TASK REQUIREMENTS:
Report each line from the records where the string "Telepítési" turns up.

··· RECORDS FOR THE TASK ···

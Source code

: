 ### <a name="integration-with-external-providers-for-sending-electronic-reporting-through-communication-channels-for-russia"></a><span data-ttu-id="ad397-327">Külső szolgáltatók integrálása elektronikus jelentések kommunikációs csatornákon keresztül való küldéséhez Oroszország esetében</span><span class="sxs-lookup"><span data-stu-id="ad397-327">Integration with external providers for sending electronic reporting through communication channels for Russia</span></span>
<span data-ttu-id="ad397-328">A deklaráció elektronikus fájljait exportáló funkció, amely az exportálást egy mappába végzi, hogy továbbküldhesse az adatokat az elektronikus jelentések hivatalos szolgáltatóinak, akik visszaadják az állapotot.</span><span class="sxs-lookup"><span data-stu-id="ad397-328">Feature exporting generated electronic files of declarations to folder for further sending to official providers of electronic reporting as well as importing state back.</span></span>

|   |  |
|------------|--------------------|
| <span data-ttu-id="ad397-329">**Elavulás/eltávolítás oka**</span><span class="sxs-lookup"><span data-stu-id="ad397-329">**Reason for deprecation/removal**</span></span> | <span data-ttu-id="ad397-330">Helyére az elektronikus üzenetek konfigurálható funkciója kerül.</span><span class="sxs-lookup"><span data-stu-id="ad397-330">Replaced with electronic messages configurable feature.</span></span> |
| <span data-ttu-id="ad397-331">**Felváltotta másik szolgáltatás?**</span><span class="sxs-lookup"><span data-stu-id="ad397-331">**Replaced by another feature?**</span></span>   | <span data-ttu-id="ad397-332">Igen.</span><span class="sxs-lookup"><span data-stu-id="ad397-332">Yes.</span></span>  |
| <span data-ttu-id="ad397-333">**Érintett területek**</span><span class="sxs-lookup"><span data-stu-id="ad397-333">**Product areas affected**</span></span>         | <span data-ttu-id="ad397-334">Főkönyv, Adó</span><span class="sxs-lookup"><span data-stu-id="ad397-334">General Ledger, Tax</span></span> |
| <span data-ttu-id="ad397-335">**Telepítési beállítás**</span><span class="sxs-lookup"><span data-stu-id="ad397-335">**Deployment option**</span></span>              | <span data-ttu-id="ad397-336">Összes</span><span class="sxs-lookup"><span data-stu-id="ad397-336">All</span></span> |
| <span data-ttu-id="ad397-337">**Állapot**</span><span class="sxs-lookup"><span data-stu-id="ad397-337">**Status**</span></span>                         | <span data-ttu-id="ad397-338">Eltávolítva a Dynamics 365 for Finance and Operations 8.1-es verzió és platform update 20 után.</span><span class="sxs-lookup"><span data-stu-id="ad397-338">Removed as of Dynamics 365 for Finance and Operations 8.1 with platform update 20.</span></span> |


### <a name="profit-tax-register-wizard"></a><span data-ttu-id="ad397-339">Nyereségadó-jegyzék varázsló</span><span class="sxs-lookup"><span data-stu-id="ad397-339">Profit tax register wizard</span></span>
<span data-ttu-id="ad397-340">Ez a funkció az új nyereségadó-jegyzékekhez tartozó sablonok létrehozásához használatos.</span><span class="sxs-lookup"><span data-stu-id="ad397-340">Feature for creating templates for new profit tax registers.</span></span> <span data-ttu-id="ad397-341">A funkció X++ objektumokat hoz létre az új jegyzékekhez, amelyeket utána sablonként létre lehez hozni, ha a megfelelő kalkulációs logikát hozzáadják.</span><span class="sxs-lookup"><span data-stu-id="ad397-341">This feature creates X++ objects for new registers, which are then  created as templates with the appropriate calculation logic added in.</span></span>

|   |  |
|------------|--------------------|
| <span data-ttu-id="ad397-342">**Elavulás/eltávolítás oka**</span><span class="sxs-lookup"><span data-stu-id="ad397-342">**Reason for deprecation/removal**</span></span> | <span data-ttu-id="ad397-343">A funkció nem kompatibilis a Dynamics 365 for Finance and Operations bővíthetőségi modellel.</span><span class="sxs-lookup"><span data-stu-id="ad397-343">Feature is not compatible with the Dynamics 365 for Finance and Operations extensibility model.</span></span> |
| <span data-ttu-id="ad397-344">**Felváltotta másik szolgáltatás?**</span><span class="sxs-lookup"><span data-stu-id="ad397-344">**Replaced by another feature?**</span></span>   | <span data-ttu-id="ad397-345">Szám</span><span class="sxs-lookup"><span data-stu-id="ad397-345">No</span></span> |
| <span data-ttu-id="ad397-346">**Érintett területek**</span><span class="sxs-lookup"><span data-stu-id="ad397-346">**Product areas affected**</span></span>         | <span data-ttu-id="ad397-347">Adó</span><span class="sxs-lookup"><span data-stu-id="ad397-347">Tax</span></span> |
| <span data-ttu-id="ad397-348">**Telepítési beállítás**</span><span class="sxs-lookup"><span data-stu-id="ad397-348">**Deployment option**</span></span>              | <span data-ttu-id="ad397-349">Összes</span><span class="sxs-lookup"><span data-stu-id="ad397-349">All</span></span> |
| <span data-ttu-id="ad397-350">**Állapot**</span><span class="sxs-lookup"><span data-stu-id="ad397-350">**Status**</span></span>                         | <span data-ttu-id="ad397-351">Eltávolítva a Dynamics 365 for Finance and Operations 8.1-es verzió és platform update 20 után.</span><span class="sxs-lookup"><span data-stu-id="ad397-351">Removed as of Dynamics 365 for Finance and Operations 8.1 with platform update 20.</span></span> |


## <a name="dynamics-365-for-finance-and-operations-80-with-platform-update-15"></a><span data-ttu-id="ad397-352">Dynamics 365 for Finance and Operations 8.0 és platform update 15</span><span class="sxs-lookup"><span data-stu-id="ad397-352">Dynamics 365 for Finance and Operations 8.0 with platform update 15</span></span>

···

PROBLEM SOLUTION:
| <span data-ttu-id="ad397-335">**Telepítési beállítás**</span><span class="sxs-lookup"><span data-stu-id="ad397-335">**Deployment option**</span></span>              | <span data-ttu-id="ad397-336">Összes</span><span class="sxs-lookup"><span data-stu-id="ad397-336">All</span></span> |
| <span data-ttu-id="ad397-348">**Telepítési beállítás**</span><span class="sxs-lookup"><span data-stu-id="ad397-348">**Deployment option**</span></span>              | <span data-ttu-id="ad397-349">Összes</span><span class="sxs-lookup"><span data-stu-id="ad397-349">All</span></span> |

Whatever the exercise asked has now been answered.